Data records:
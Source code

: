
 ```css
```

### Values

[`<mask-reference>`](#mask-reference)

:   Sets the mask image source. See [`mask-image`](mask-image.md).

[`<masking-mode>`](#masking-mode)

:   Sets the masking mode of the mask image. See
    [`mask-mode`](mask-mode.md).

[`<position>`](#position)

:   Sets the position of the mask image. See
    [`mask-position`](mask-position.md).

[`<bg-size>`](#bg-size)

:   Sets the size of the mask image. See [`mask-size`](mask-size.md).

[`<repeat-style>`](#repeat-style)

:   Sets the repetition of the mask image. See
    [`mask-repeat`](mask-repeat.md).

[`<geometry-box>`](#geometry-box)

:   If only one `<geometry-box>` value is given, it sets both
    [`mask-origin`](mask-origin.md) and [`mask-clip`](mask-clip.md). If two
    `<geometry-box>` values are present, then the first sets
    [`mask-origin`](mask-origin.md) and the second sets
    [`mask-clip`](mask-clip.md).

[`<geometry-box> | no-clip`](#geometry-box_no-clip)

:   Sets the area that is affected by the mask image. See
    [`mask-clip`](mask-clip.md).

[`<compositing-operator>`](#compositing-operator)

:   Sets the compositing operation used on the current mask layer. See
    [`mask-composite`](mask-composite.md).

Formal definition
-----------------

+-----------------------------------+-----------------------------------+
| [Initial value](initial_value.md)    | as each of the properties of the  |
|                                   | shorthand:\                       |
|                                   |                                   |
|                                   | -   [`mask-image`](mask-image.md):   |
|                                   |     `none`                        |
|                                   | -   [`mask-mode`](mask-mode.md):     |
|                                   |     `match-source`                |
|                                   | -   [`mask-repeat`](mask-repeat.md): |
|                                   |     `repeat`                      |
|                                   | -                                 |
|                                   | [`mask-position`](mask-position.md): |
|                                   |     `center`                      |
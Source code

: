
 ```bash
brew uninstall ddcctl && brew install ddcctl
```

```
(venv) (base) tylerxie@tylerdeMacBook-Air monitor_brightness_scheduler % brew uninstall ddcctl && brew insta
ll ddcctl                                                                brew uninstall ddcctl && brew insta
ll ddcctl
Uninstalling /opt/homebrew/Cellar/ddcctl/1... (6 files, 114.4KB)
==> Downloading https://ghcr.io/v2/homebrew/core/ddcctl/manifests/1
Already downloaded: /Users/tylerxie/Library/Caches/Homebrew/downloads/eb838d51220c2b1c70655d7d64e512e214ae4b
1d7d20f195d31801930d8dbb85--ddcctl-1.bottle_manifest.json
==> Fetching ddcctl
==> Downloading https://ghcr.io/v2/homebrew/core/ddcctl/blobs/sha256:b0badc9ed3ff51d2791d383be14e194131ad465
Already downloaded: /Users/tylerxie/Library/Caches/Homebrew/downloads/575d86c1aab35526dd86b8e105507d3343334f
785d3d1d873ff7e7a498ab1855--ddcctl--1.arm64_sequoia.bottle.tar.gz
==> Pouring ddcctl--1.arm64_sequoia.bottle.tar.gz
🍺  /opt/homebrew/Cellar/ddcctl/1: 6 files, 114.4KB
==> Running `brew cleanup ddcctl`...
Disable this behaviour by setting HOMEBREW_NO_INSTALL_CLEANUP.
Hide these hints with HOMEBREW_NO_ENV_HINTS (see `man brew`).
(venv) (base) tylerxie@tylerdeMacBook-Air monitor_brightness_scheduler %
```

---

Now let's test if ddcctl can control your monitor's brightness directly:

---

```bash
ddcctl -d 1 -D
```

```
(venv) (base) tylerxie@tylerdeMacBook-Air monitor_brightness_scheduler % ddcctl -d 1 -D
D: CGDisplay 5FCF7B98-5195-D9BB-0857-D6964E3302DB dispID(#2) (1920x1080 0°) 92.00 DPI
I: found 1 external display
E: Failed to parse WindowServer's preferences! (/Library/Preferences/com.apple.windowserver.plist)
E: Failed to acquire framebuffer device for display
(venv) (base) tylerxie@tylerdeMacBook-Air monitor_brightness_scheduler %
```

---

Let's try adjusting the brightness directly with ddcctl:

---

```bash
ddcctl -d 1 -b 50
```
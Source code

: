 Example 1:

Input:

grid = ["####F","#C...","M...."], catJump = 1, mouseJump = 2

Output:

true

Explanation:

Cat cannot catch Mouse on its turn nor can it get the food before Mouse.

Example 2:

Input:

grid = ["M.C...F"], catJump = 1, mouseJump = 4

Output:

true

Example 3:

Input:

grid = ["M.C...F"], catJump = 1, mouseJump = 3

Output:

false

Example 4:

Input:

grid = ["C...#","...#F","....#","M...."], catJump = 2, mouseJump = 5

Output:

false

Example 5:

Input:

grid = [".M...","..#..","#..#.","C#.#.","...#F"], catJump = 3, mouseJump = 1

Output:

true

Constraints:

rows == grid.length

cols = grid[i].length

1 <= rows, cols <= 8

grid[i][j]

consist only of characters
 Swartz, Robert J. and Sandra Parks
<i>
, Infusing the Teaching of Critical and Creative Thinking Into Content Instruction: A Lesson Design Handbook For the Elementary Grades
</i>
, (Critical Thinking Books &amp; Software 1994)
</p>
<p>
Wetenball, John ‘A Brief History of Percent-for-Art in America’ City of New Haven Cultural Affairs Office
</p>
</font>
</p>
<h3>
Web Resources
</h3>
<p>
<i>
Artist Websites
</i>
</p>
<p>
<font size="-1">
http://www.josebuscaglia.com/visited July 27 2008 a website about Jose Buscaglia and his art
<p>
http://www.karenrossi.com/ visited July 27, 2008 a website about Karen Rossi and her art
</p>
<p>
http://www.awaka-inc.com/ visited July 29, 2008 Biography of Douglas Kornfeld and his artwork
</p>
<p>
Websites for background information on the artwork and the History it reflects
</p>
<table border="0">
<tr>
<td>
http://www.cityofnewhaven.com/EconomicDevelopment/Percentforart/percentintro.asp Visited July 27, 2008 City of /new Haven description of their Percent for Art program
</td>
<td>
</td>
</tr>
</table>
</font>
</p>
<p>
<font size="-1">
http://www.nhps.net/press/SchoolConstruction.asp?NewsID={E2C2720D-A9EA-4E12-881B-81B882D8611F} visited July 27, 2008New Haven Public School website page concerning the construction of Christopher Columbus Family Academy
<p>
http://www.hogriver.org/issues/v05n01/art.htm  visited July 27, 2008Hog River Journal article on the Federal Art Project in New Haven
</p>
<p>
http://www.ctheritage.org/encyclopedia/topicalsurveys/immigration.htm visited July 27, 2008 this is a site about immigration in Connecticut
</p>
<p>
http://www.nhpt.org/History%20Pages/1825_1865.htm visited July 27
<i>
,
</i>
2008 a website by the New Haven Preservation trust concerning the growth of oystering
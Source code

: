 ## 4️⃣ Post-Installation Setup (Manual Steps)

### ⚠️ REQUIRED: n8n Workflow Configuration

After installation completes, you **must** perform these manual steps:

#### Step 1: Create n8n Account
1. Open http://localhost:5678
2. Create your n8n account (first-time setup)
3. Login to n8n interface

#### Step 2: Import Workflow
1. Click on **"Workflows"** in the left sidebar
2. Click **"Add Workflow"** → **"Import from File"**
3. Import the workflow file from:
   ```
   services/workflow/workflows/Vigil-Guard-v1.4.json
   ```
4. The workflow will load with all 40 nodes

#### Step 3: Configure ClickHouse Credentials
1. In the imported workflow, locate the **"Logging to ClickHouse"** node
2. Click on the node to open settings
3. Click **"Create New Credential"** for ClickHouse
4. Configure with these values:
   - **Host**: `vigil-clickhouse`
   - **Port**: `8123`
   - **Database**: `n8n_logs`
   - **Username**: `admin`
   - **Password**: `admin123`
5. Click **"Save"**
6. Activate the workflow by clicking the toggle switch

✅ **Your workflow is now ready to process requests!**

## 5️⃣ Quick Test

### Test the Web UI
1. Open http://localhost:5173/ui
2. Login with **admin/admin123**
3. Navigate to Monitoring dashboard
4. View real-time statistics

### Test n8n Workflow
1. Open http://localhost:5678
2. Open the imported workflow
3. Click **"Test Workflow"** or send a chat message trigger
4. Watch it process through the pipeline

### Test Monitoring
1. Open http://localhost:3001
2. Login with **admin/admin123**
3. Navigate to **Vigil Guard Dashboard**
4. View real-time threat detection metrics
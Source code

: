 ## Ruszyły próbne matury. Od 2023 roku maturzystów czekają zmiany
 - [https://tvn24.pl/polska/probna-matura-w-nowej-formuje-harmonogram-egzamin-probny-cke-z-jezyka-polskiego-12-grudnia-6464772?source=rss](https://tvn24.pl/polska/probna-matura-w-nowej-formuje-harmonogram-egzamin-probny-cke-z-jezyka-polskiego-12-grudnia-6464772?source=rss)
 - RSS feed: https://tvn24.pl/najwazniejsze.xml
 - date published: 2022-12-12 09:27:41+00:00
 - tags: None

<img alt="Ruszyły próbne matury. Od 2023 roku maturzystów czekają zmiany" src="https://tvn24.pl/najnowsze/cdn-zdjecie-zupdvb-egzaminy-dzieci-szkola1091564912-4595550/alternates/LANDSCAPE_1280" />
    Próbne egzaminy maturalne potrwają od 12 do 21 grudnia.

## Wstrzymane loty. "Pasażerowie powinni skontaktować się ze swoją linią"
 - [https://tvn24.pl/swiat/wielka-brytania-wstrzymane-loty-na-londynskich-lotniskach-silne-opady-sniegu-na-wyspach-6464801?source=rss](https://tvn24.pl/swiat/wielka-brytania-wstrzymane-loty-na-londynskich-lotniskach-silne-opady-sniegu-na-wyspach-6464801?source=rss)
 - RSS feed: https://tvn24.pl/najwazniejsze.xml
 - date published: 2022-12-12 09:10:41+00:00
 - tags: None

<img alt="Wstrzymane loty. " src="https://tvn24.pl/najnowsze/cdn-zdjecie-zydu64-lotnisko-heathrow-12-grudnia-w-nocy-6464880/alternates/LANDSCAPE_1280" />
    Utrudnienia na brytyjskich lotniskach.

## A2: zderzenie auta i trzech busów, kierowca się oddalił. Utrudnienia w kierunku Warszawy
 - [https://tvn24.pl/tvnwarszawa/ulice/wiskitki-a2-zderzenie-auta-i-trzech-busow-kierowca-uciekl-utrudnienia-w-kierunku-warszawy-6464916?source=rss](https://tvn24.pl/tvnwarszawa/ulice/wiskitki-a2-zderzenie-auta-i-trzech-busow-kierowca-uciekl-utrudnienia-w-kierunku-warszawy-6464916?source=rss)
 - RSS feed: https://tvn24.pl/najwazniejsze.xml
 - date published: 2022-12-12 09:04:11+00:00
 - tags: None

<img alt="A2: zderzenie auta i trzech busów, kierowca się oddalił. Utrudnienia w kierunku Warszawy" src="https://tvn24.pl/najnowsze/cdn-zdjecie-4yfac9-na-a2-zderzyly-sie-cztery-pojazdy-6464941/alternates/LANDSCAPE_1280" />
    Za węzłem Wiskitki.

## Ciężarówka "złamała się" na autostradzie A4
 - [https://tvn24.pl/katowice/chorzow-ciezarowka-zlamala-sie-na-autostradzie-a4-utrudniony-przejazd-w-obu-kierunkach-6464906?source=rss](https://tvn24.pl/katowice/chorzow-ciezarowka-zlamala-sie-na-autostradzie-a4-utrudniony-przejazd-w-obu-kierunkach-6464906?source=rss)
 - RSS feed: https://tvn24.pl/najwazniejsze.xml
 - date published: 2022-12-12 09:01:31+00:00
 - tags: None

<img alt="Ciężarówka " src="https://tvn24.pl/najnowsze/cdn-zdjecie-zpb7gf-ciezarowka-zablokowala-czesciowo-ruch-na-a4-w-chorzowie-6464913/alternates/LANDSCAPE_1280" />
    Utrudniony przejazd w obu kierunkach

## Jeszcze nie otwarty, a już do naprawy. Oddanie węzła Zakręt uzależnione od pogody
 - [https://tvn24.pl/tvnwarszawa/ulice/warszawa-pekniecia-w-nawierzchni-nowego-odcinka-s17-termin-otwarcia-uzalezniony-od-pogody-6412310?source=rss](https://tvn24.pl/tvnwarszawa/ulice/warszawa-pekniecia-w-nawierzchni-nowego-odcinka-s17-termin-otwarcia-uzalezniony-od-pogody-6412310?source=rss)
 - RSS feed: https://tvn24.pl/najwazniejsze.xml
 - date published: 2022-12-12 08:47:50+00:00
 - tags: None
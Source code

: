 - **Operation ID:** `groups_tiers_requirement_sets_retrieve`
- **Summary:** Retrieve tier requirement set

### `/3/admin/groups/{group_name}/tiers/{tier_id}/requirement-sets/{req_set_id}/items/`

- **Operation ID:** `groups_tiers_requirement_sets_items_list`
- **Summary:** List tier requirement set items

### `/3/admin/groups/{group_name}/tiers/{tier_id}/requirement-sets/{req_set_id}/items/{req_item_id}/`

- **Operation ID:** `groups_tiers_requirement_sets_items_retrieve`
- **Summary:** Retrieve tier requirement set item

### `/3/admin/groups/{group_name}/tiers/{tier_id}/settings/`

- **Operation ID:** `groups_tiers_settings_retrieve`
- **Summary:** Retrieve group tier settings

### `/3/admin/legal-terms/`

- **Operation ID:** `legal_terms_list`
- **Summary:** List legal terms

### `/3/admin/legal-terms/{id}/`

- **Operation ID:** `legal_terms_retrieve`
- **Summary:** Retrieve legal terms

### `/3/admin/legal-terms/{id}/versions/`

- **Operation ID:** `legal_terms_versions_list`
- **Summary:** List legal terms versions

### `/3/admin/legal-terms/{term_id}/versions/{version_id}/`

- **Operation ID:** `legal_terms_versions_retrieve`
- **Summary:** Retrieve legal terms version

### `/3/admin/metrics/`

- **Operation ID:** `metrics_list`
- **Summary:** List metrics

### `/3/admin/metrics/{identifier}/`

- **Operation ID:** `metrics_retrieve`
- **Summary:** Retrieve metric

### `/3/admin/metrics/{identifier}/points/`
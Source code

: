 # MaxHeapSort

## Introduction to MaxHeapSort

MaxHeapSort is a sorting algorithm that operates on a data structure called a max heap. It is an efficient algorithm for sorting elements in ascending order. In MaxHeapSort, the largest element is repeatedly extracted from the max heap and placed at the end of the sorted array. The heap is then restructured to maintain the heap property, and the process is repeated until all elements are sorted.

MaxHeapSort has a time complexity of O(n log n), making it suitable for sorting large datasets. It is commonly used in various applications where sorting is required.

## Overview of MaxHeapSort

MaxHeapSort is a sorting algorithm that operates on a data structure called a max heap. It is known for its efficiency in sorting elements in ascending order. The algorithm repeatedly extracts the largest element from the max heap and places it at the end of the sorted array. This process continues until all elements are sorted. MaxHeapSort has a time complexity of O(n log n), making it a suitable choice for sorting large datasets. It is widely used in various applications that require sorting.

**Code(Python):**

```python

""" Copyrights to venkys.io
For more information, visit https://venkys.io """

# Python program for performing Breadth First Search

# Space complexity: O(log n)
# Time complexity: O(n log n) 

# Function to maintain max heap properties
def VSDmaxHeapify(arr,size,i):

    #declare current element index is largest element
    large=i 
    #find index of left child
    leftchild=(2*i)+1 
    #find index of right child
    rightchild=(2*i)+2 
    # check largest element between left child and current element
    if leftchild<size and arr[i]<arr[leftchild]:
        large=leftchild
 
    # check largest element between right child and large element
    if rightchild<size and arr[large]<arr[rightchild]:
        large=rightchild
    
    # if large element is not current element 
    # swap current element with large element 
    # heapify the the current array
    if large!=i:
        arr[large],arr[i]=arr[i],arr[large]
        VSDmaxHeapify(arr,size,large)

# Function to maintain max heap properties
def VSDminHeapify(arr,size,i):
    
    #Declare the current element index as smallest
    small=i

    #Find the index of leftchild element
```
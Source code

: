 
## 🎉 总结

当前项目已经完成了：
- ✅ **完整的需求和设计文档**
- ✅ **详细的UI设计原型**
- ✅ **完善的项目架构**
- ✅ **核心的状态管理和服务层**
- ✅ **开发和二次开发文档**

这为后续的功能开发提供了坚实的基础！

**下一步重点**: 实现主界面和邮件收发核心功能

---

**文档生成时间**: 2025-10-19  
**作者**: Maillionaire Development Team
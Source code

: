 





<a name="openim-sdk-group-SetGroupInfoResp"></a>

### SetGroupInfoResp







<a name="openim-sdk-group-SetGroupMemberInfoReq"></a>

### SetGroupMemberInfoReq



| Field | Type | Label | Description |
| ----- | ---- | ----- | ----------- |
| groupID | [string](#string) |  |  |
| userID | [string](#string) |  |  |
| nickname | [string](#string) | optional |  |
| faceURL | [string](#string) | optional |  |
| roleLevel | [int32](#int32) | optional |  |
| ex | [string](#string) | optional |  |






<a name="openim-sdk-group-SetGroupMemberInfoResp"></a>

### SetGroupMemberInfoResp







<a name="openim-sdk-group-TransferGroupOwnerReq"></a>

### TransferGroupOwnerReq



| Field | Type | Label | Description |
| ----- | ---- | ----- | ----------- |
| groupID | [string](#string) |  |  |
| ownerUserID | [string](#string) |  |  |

- TASK OBJECTIVE
Could you work out how many lines above contain the string "tylerdeMacBook"? Only the number should be given.

- EXERCISE SOLUTION
4